[Records from a dataset]
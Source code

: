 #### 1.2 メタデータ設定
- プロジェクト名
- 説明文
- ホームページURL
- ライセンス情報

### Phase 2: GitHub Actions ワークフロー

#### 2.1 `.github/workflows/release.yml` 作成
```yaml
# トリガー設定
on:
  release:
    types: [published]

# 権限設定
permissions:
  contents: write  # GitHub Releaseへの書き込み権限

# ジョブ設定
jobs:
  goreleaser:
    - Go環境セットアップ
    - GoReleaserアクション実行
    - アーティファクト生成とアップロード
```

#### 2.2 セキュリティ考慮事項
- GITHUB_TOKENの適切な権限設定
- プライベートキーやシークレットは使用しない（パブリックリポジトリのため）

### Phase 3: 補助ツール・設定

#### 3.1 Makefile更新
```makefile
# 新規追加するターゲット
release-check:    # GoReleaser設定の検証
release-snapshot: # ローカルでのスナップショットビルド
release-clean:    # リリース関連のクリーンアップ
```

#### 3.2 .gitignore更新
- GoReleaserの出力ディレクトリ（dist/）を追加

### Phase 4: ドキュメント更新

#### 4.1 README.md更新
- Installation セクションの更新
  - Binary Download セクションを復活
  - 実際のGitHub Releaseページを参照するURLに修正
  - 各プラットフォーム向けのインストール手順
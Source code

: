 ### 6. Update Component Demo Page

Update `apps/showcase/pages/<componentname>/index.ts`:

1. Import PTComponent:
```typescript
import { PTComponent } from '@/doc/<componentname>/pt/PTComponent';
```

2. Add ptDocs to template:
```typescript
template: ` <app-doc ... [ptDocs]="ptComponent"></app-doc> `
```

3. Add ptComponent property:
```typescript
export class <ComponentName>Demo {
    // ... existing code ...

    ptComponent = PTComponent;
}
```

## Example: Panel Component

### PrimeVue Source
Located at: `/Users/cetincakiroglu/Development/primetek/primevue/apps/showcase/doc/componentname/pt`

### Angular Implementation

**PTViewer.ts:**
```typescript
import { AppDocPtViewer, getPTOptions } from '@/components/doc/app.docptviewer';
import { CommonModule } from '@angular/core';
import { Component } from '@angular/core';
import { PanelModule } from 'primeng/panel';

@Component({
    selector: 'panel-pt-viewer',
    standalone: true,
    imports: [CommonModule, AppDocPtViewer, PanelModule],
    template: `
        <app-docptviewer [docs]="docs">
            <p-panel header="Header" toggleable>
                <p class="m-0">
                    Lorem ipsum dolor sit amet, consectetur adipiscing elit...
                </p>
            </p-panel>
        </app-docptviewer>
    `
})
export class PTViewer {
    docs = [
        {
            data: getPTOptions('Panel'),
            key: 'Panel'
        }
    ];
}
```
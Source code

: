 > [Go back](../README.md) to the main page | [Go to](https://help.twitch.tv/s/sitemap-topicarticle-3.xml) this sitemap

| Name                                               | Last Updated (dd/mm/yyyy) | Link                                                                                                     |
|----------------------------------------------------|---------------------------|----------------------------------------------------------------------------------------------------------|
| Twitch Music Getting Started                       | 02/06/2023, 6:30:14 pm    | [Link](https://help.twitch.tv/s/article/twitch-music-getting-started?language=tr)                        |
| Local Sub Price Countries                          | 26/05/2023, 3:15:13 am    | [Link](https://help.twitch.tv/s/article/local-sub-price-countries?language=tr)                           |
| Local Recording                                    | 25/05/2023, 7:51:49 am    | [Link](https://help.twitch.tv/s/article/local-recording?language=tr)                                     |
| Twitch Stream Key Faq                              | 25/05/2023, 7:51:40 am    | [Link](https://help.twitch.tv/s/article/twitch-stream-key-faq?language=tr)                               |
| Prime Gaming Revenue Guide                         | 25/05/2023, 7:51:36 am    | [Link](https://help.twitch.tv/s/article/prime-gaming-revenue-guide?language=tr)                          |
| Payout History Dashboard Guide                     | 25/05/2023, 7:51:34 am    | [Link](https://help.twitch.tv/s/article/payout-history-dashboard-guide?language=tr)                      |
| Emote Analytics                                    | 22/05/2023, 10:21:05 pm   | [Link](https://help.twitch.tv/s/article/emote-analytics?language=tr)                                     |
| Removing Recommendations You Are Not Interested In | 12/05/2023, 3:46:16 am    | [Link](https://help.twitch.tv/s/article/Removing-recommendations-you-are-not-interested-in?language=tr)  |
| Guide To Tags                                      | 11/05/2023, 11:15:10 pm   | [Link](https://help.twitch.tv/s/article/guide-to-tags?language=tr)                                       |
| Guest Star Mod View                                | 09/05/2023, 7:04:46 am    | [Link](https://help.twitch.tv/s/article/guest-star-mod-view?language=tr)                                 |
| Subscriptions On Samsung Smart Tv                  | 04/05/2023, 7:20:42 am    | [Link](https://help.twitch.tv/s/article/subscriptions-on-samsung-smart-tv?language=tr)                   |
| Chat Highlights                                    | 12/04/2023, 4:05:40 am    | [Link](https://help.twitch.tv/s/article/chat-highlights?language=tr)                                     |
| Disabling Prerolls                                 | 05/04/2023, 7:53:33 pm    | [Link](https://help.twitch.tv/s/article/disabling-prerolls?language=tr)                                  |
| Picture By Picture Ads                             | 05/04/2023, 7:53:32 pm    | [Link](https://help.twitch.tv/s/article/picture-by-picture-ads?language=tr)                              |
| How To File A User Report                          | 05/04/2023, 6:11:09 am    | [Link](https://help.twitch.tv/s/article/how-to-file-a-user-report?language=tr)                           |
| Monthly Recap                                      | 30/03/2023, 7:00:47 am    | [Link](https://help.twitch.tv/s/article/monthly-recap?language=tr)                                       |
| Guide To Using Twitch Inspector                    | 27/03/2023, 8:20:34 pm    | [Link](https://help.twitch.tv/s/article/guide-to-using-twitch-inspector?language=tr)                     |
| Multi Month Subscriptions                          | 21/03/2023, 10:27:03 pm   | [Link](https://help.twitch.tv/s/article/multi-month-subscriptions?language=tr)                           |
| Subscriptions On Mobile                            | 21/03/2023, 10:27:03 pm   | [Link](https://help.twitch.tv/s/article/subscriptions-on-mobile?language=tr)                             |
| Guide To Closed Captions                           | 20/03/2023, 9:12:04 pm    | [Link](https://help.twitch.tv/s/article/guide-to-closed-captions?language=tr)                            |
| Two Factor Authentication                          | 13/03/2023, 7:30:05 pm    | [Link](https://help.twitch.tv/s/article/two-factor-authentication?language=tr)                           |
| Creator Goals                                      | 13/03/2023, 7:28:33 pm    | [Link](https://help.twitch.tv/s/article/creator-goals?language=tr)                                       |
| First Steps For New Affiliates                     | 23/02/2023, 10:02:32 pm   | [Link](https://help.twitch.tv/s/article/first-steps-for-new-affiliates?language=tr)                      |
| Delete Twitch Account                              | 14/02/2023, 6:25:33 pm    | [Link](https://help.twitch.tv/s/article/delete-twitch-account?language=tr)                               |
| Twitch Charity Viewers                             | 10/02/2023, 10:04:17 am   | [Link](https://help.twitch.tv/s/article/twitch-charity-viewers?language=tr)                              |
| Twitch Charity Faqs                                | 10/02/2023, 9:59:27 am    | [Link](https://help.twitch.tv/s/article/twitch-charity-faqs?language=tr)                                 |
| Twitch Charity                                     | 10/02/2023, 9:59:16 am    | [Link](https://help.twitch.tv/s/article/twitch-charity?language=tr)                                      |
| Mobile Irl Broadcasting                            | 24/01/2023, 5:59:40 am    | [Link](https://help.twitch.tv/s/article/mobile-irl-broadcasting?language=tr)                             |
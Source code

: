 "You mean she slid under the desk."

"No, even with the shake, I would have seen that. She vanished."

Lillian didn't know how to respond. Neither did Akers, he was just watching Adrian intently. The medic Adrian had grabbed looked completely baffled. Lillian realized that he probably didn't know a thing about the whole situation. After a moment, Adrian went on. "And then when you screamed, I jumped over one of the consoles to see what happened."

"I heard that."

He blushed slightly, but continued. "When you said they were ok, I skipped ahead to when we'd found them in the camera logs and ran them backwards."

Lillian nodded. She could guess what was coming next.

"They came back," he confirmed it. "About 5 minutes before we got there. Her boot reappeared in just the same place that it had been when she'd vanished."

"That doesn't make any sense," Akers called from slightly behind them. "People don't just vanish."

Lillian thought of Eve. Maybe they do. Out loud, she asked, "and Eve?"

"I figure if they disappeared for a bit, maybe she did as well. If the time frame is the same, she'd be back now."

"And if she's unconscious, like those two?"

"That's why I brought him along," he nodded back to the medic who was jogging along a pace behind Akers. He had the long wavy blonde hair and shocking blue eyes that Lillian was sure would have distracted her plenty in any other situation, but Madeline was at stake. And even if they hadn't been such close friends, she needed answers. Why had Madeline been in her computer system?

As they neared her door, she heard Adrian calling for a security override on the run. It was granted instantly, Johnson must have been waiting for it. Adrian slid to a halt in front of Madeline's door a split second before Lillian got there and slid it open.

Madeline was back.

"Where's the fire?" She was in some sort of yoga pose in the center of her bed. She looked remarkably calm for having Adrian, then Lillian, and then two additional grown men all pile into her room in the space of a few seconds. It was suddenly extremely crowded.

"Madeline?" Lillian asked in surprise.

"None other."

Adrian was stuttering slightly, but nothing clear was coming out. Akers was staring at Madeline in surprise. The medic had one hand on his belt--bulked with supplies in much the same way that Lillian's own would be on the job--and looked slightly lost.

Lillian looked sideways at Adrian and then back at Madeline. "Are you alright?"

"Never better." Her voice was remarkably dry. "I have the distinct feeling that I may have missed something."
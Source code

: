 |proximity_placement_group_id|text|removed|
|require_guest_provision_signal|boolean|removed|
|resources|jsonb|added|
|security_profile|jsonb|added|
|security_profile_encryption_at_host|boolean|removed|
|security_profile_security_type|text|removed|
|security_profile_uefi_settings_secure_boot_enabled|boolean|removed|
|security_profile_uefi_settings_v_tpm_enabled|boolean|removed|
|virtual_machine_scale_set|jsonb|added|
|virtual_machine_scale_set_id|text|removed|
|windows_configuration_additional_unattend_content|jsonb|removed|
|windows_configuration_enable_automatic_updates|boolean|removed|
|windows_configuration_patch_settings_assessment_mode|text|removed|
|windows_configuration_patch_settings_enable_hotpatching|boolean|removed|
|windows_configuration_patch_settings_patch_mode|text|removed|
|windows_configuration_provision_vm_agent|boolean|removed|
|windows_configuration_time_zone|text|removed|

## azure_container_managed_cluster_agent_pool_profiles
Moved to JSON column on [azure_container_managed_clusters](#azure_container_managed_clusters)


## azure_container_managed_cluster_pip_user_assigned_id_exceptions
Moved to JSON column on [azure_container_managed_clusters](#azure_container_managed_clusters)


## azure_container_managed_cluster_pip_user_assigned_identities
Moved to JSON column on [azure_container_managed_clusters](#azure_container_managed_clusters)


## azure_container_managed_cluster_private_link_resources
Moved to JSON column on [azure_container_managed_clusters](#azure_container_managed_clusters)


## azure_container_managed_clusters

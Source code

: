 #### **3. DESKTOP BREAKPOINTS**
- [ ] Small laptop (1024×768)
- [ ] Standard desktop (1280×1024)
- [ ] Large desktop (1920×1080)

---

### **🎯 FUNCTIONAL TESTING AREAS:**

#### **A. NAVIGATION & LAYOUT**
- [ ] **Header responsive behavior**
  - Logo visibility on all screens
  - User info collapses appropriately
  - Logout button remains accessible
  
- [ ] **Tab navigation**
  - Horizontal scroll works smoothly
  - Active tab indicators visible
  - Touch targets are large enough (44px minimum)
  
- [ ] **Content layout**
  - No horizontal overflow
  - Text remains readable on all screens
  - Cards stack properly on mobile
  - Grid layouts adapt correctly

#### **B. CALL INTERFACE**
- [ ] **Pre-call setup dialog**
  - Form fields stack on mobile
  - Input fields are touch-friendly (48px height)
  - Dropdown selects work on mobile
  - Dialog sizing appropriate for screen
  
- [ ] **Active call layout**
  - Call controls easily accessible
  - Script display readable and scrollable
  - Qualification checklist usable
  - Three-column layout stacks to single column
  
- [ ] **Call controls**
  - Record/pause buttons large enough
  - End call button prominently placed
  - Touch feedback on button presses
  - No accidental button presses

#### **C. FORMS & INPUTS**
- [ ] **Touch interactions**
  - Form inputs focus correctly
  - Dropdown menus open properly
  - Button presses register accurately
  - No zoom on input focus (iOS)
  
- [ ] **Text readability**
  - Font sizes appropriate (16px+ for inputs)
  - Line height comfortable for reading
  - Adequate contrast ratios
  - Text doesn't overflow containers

▸ **Task to carry out**: Could you repeat exactly the lines above from the line with "Guide To Tags" up to and including the line with "05/04/2023, 7:53:33 pm", and only those?

▸ **Exercise response**:
| Guide To Tags                                      | 11/05/2023, 11:15:10 pm   | [Link](https://help.twitch.tv/s/article/guide-to-tags?language=tr)                                       |
| Guest Star Mod View                                | 09/05/2023, 7:04:46 am    | [Link](https://help.twitch.tv/s/article/guest-star-mod-view?language=tr)                                 |
| Subscriptions On Samsung Smart Tv                  | 04/05/2023, 7:20:42 am    | [Link](https://help.twitch.tv/s/article/subscriptions-on-samsung-smart-tv?language=tr)                   |
| Chat Highlights                                    | 12/04/2023, 4:05:40 am    | [Link](https://help.twitch.tv/s/article/chat-highlights?language=tr)                                     |
| Disabling Prerolls                                 | 05/04/2023, 7:53:33 pm    | [Link](https://help.twitch.tv/s/article/disabling-prerolls?language=tr)                                  |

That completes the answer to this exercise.